WHAT THE TASK REQUIRES: Each entry shown below is to be reproduced exactly.

[INFORMATION GIVEN — start]

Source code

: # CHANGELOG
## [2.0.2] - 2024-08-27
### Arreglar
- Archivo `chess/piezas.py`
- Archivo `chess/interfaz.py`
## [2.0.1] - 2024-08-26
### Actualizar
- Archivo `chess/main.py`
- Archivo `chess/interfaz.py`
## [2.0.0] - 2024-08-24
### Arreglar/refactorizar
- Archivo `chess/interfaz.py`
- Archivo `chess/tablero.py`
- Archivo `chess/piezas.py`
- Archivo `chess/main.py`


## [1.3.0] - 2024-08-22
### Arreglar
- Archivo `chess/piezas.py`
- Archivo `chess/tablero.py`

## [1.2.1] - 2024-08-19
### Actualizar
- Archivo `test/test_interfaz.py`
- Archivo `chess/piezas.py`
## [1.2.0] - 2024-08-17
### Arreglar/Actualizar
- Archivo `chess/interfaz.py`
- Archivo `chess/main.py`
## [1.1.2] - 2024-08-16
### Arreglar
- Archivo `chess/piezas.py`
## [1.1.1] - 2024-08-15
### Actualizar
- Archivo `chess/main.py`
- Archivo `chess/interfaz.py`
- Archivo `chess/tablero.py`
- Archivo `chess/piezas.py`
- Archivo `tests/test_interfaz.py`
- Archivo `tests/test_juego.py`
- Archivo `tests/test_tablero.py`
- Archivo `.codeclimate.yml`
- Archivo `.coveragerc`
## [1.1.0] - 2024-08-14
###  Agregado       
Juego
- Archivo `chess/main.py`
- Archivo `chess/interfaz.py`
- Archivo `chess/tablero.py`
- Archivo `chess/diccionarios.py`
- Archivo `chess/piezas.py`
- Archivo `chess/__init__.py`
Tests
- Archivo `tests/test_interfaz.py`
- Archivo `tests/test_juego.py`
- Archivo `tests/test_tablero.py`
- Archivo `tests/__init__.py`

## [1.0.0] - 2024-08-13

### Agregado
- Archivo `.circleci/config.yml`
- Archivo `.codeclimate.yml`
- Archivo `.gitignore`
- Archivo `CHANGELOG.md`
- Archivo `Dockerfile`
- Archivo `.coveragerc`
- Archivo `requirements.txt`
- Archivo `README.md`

[INFORMATION GIVEN — finish]

FINISHED TASK:
Source code

: # CHANGELOG
## [2.0.2] - 2024-08-27
### Arreglar
- Archivo `chess/piezas.py`
- Archivo `chess/interfaz.py`
## [2.0.1] - 2024-08-26
### Actualizar
- Archivo `chess/main.py`
- Archivo `chess/interfaz.py`
## [2.0.0] - 2024-08-24
### Arreglar/refactorizar
- Archivo `chess/interfaz.py`
- Archivo `chess/tablero.py`
- Archivo `chess/piezas.py`
- Archivo `chess/main.py`


## [1.3.0] - 2024-08-22
### Arreglar
- Archivo `chess/piezas.py`
- Archivo `chess/tablero.py`

## [1.2.1] - 2024-08-19
### Actualizar
- Archivo `test/test_interfaz.py`
- Archivo `chess/piezas.py`
## [1.2.0] - 2024-08-17
### Arreglar/Actualizar
- Archivo `chess/interfaz.py`
- Archivo `chess/main.py`
## [1.1.2] - 2024-08-16
### Arreglar
- Archivo `chess/piezas.py`
## [1.1.1] - 2024-08-15
### Actualizar
- Archivo `chess/main.py`
- Archivo `chess/interfaz.py`
- Archivo `chess/tablero.py`
- Archivo `chess/piezas.py`
- Archivo `tests/test_interfaz.py`
- Archivo `tests/test_juego.py`
- Archivo `tests/test_tablero.py`
- Archivo `.codeclimate.yml`
- Archivo `.coveragerc`
## [1.1.0] - 2024-08-14
###  Agregado       
Juego
- Archivo `chess/main.py`
- Archivo `chess/interfaz.py`
- Archivo `chess/tablero.py`
- Archivo `chess/diccionarios.py`
- Archivo `chess/piezas.py`
- Archivo `chess/__init__.py`
Tests
- Archivo `tests/test_interfaz.py`
- Archivo `tests/test_juego.py`
- Archivo `tests/test_tablero.py`
- Archivo `tests/__init__.py`

## [1.0.0] - 2024-08-13

### Agregado
- Archivo `.circleci/config.yml`
- Archivo `.codeclimate.yml`
- Archivo `.gitignore`
- Archivo `CHANGELOG.md`
- Archivo `Dockerfile`
- Archivo `.coveragerc`
- Archivo `requirements.txt`
- Archivo `README.md`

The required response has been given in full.